A special grand jury in Manhattan has declined to bring charges against four police officers who were involved in a fatal shooting and fired a total of 46 rounds while trying to break up a fight at a block party, according to a union that represents police officers.
The grand jury’s decision on Friday not to indict the officers came just two days after it declined to indict the man at the center of the chaotic scene last summer in Harlem.
“It is reassuring to see that this grand jury based its decision on the facts of the case and not on fiction from the streets,” said Patrick J. Lynch, the president of the Patrolmen’s Benevolent Association. “If we are to do our work effectively, police officers must be reassured that any judgment of their actions will be made on a full and thorough review of facts and nothing more.”
On Wednesday, the grand jury decided not to charge Angel Alvarez, the 24-year-old man who was arrested last August during a confrontation in which another man was killed.
Mr. Alvarez had gotten into a fight with another man, Luis Soto, who Mr. Alvarez said had shot at him.
The police had accused Mr. Alvarez of shooting at them as they converged on the fight. In a frantic span of about 10 seconds, with about 500 people swarming the block, four officers fired, and Mr. Alvarez received 23 gunshot wounds.
Mr. Soto was killed, and ballistic tests indicated that the fatal bullet was probably fired by the police.
Mr. Alvarez said that he was left with “27 holes,” and his lawyers said that four bullets were still lodged in his body. The lawyers said on Thursday that their client was planning to sue the Police Department.
The four officers involved in the shooting were Sgt. Paul Kerrigan, Officer Michael Tedeschi, Officer Thomas Cozart and Officer Douglas Brightman.
In a preliminary hearing in August, another officer, Sgt.
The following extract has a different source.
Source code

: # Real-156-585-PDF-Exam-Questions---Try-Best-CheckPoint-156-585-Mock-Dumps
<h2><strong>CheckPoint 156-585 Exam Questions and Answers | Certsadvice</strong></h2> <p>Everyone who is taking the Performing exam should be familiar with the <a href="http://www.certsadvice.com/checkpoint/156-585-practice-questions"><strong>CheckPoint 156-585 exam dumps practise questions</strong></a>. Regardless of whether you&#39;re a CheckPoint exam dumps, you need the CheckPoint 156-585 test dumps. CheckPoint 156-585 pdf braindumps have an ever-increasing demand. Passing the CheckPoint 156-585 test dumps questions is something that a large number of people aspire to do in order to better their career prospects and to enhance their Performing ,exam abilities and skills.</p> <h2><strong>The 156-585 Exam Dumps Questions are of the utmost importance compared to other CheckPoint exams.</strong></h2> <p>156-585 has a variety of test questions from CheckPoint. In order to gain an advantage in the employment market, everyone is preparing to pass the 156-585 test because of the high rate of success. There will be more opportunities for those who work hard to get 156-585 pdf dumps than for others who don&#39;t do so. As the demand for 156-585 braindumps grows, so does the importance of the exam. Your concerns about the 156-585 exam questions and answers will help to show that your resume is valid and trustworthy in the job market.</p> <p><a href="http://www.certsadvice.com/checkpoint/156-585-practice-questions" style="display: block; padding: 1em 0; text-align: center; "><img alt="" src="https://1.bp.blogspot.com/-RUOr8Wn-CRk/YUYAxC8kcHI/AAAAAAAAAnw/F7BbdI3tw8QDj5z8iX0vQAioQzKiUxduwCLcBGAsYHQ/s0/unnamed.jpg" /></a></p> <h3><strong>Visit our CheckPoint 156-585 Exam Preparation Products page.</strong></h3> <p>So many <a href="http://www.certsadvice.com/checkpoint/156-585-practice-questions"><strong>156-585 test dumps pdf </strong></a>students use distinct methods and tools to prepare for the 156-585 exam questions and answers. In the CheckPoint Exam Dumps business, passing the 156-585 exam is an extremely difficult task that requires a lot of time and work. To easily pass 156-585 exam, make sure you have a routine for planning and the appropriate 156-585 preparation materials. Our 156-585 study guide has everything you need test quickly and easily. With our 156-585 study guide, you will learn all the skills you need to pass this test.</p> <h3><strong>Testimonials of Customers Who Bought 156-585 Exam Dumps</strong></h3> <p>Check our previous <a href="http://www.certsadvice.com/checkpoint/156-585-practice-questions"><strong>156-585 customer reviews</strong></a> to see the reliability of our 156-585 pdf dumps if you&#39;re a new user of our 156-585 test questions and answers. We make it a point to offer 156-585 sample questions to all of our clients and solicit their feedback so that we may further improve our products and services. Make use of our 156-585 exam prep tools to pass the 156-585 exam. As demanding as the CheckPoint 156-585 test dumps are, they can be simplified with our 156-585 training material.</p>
Philip Terpos, who arrived on the scene, described his conversation with Officer Brightman.
Sergeant Kerrigan testified that he was in a police van on Lenox Avenue between 143rd and 144th Streets when he heard gunfire.
About 30 seconds after the shooting stopped, Sergeant Terpos said, he approached Officer Brightman, who had fired shots and had his gun trained on Mr. Alvarez as he lay on the ground.
Sergeant Terpos asked Officer Brightman whether Mr. Alvarez had a gun and whether Mr. Alvarez had been shooting the gun.
Sergeant Terpos said that Officer Brightman responded that Mr. Alvarez did have a gun and that Officer Brightman said: “Yes, he shot at me.”
The last grand jury indictment of a police officer in Manhattan happened in 2004. It involved Bryan Conroy, an undercover officer who shot and killed an unarmed African immigrant named Ousmane Zongo during a raid in a Chelsea warehouse in May 2003. Officer Conroy was indicted on second-degree manslaughter charges.
But a trial jury deadlocked, and in 2005 a judge sentenced Officer Conroy to probation on the lesser charge of criminally negligent homicide, a felony.
In a more recent well-known case, a grand jury indicted three police officers on various charges in the shooting of Sean Bell, who was shot to death in Queens during an encounter with the police the night before his wedding.
On April 25, 2008, Justice Arthur J. Cooperman, who heard the case alone after the detectives waived their right to a jury, acquitted all three men of all the charges against them.